Deadlocks are easy to notice (everything stops) and most projects build tools to detect them. Atomicity violations look like silent data corruption — a counter that drifts, a timestamp that goes backwards, a session that gets attributed to the wrong user. They’re easy to miss in testing because they require a specific interleaving, and easy to miss in production because the corruption may surface hours later, in an unrelated subsystem. The 2008 Lu et al. study found atomicity violations were ~50% of concurrency bugs in their corpus, deadlocks ~30%, order violations ~20%. The distribution holds up in modern codebases.

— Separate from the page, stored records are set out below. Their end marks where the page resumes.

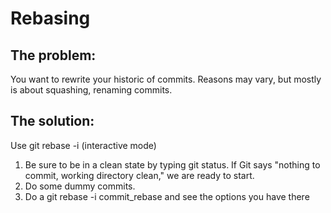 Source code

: # Rebasing

## The problem:

You want to rewrite your historic of commits. Reasons may vary, but mostly is about squashing, renaming commits.

## The solution:

Use git rebase -i (interactive mode)

1. Be sure to be in a clean state by typing git status. If Git says "nothing to commit, working directory clean," we are ready to start.
2. Do some dummy commits.
3. Do a git rebase -i commit_rebase and see the options you have there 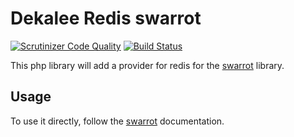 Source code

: Dekalee Redis swarrot
=====================

[![Scrutinizer Code Quality](https://scrutinizer-ci.com/g/dekalee/redis-swarrot/badges/quality-score.png?b=master)](https://scrutinizer-ci.com/g/dekalee/redis-swarrot/?branch=master)
[![Build Status](https://travis-ci.org/dekalee/redis-swarrot.svg?branch=master)](https://travis-ci.org/dekalee/redis-swarrot)

This php library will add a provider for redis for the [swarrot](https://github.com/swarrot/swarrot) library.

Usage
-----

To use it directly, follow the [swarrot](https://github.com/swarrot/swarrot) documentation.
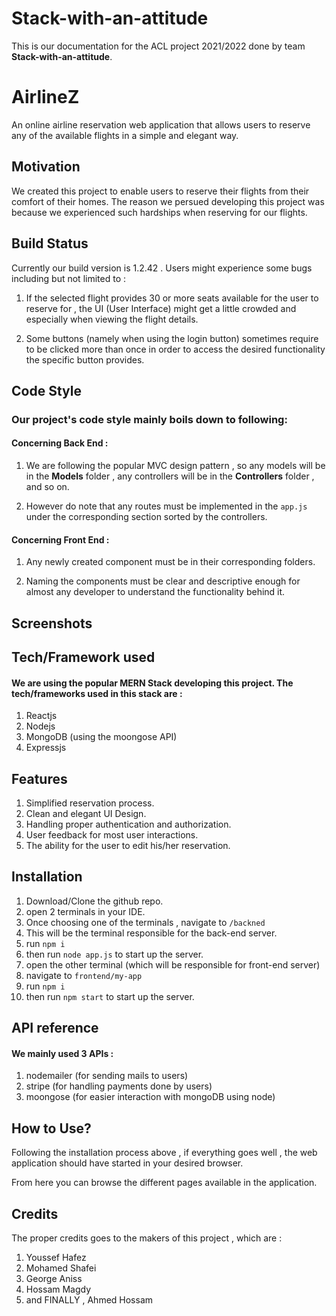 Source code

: # Stack-with-an-attitude


This is our documentation for the ACL project 2021/2022 done by team **Stack-with-an-attitude**.


# AirlineZ

An online airline reservation web application that allows users to reserve any of the available flights in a simple and elegant way. 

## Motivation

We created this project to enable users to reserve their flights from their comfort of their homes. The reason we persued developing this project was because we experienced such hardships when reserving for our flights.

## Build Status

Currently our build version is 1.2.42 . Users might experience some bugs including but not limited to :

1. If the selected flight provides 30 or more seats available for the user to reserve for , the UI (User Interface) might get a little crowded and especially when viewing the flight details.

2. Some buttons (namely when using the login button) sometimes require to be clicked more than once in order to access the desired functionality the specific button provides.

## Code Style

### Our project's code style mainly boils down to following:

#### Concerning Back End :

1. We are following the popular MVC design pattern , so any models will be in the **Models** folder , any controllers will be in the **Controllers** folder , and so on.

2. However do note that any routes must be implemented in the `app.js` under the corresponding section sorted by the controllers.

#### Concerning Front End :

1. Any newly created component must be in their corresponding folders.

2. Naming the components must be clear and descriptive enough for almost any developer to understand the functionality behind it. 

## Screenshots

## Tech/Framework used

#### We are using the popular MERN Stack developing this project. The tech/frameworks used in this stack are :

1. Reactjs
2. Nodejs
3. MongoDB (using the moongose API)
4. Expressjs

## Features

1. Simplified reservation process.
2. Clean and elegant UI Design.
3. Handling proper authentication and authorization.
4. User feedback for most user interactions.
5. The ability for the user to edit his/her reservation.

## Installation

1. Download/Clone the github repo.
2. open 2 terminals in your IDE.
3. Once choosing one of the terminals , navigate to `/backned`
4. This will be the terminal responsible for the back-end server.
5. run `npm i`
6. then run `node app.js` to start up the server.
7. open the other terminal (which will be responsible for front-end server)
8. navigate to `frontend/my-app`
9. run `npm i`
10. then run `npm start` to start up the server.

## API reference

#### We mainly used 3 APIs :

1. nodemailer (for sending mails to users)
2. stripe (for handling payments done by users)
3. moongose (for easier interaction with mongoDB using node)

## How to Use?

Following the installation process above , if everything goes well , the web application should have started in your desired browser.

From here you can browse the different pages available in the application.

## Credits

The proper credits goes to the makers of this project , which are :

1. Youssef Hafez
2. Mohamed Shafei
3. George Aniss
4. Hossam Magdy
5. and FINALLY , Ahmed Hossam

When this is asked in interviews#

A staple of any concurrency-heavy interview. Patterns:

Foundational — “Show me a deadlock in pseudo-code, then fix it.” Tests basic vocabulary.
Mid-level — “Two functions, each takes two locks. How do you make them deadlock-safe?” Answer: total order on lock addresses, acquire in increasing order. Or trylock + back-off.
Senior — “A counter that’s supposed to be monotonic is going backwards in production. What’s your debugging approach?” Tests whether you reach for atomicity-violation tools (TSan, perf, adding lock-discipline asserts) rather than guessing.
Staff — “Design a deadlock detector for a database.” Tests wait-for graph, cycle detection, victim selection, and trade-offs (false positives, detection latency, abort cost).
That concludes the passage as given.